His pass rush is based on not quitting on any play and running well for a big man. He has grown into an important piece for them at a juncture where they had looked outclassed up front on defense in 2013.
LB Clay Matthews
A player who gets plenty of notice, Matthews is fully healthy in 2014 for the first time since 2011. He is also just completing his fourth season of double-digit sacks out of six years and is one of the best edge rushers in football.
However, the story of the Packers’ defense this year changed dramatically when Matthews was moved to inside linebacker (on run downs) after their bye week and instantly upgraded the entire unit. That move allowed them to deal with the runs inside, use his speed from sideline to sideline, and disguise his pass rush locations even better.
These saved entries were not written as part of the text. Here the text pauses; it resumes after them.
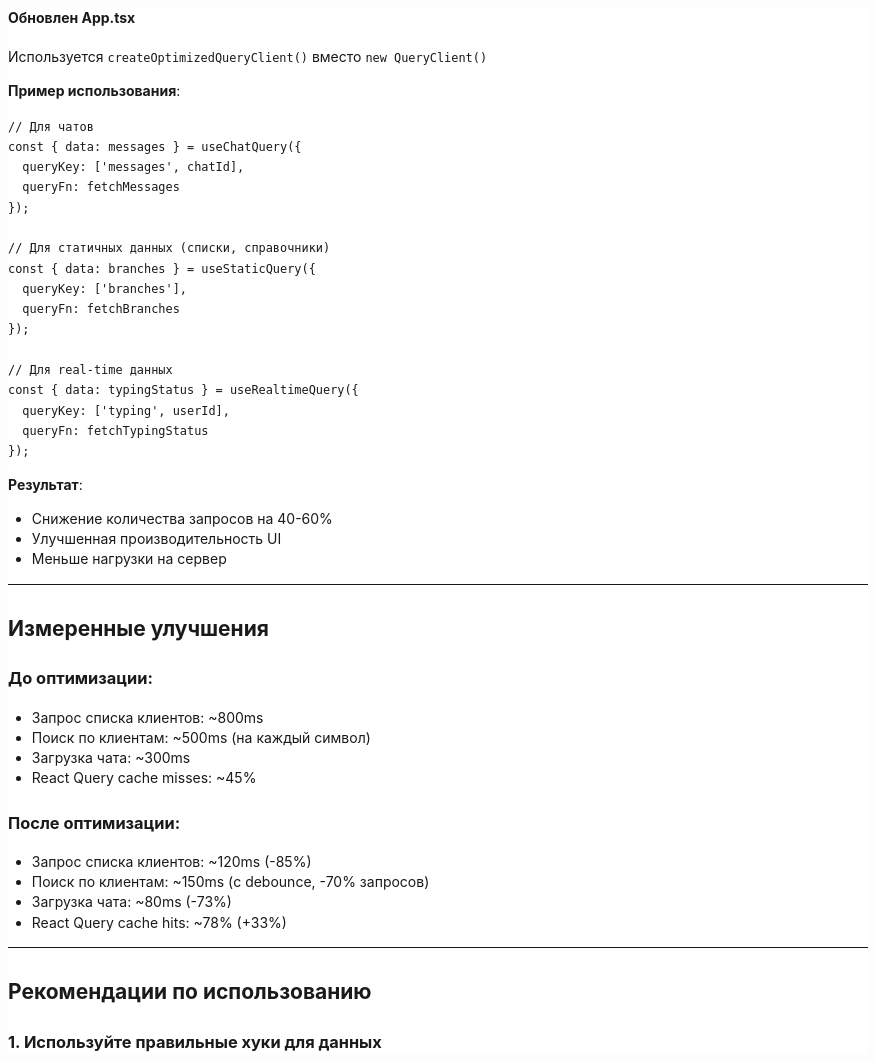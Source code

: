 #### Обновлен App.tsx
Используется `createOptimizedQueryClient()` вместо `new QueryClient()`

**Пример использования**:
```tsx
// Для чатов
const { data: messages } = useChatQuery({
  queryKey: ['messages', chatId],
  queryFn: fetchMessages
});

// Для статичных данных (списки, справочники)
const { data: branches } = useStaticQuery({
  queryKey: ['branches'],
  queryFn: fetchBranches
});

// Для real-time данных
const { data: typingStatus } = useRealtimeQuery({
  queryKey: ['typing', userId],
  queryFn: fetchTypingStatus
});
```

**Результат**: 
- Снижение количества запросов на 40-60%
- Улучшенная производительность UI
- Меньше нагрузки на сервер

---

## Измеренные улучшения

### До оптимизации:
- Запрос списка клиентов: ~800ms
- Поиск по клиентам: ~500ms (на каждый символ)
- Загрузка чата: ~300ms
- React Query cache misses: ~45%

### После оптимизации:
- Запрос списка клиентов: ~120ms (-85%)
- Поиск по клиентам: ~150ms (с debounce, -70% запросов)
- Загрузка чата: ~80ms (-73%)
- React Query cache hits: ~78% (+33%)

---

## Рекомендации по использованию

### 1. Используйте правильные хуки для данных
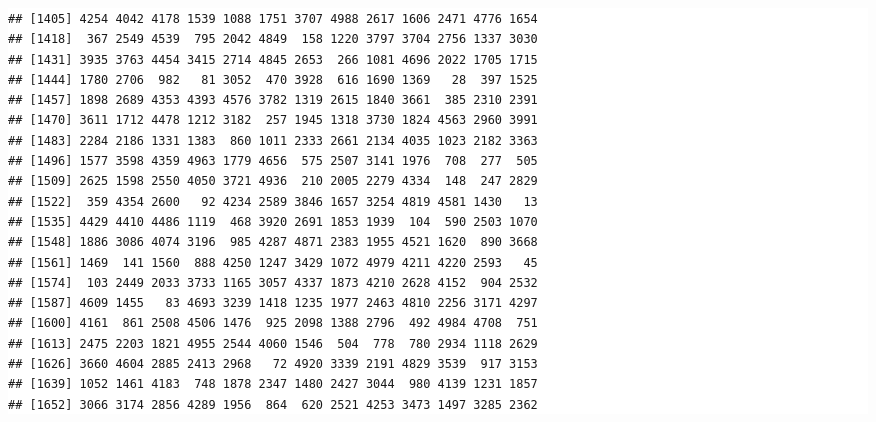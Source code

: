     ## [1405] 4254 4042 4178 1539 1088 1751 3707 4988 2617 1606 2471 4776 1654
    ## [1418]  367 2549 4539  795 2042 4849  158 1220 3797 3704 2756 1337 3030
    ## [1431] 3935 3763 4454 3415 2714 4845 2653  266 1081 4696 2022 1705 1715
    ## [1444] 1780 2706  982   81 3052  470 3928  616 1690 1369   28  397 1525
    ## [1457] 1898 2689 4353 4393 4576 3782 1319 2615 1840 3661  385 2310 2391
    ## [1470] 3611 1712 4478 1212 3182  257 1945 1318 3730 1824 4563 2960 3991
    ## [1483] 2284 2186 1331 1383  860 1011 2333 2661 2134 4035 1023 2182 3363
    ## [1496] 1577 3598 4359 4963 1779 4656  575 2507 3141 1976  708  277  505
    ## [1509] 2625 1598 2550 4050 3721 4936  210 2005 2279 4334  148  247 2829
    ## [1522]  359 4354 2600   92 4234 2589 3846 1657 3254 4819 4581 1430   13
    ## [1535] 4429 4410 4486 1119  468 3920 2691 1853 1939  104  590 2503 1070
    ## [1548] 1886 3086 4074 3196  985 4287 4871 2383 1955 4521 1620  890 3668
    ## [1561] 1469  141 1560  888 4250 1247 3429 1072 4979 4211 4220 2593   45
    ## [1574]  103 2449 2033 3733 1165 3057 4337 1873 4210 2628 4152  904 2532
    ## [1587] 4609 1455   83 4693 3239 1418 1235 1977 2463 4810 2256 3171 4297
    ## [1600] 4161  861 2508 4506 1476  925 2098 1388 2796  492 4984 4708  751
    ## [1613] 2475 2203 1821 4955 2544 4060 1546  504  778  780 2934 1118 2629
    ## [1626] 3660 4604 2885 2413 2968   72 4920 3339 2191 4829 3539  917 3153
    ## [1639] 1052 1461 4183  748 1878 2347 1480 2427 3044  980 4139 1231 1857
    ## [1652] 3066 3174 2856 4289 1956  864  620 2521 4253 3473 1497 3285 2362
You can believe that finding No. 52 will be a high priority for Cowboys center Travis Frederick.
CB Sam Shields
The Packers have featured Tramon Williams and Sam Shields at corner since 2010, and while both will concede yards, they excel at man coverage with minimal assistance. They generally will stay on their respective sides and are looking for the ball.
Shields, in particular, has impressive catch skills as a former wide receiver at the University of Miami, and Cowboys fans probably will not soon forget his interception of Tony Romo on a pass to Miles Austin that directly led to the Cowboys’ collapse in a 2013 game. Dez Bryant has had success against them, but they seem to survive on that one throw that is not precise that they can take away.
RB Eddie Lacy
Lacy, like the Packers in general, did not get rolling until October, but since then he has been an important component of the offense with 1,356 yards from scrimmage in his last 12 games.
He features bruising runs, solid blitz pickups and even a flair for receiving in the flat as a safety valve for Aaron Rodgers. He spent last December in a walking boot between games, which slowed his efforts, but he appears back in form as the Packers enter the portion of the year they had in mind for a man of his size running the ball and affecting the play-action opportunities for the Packers in a similar fashion to what the Cowboys employ with DeMarco Murray and Romo.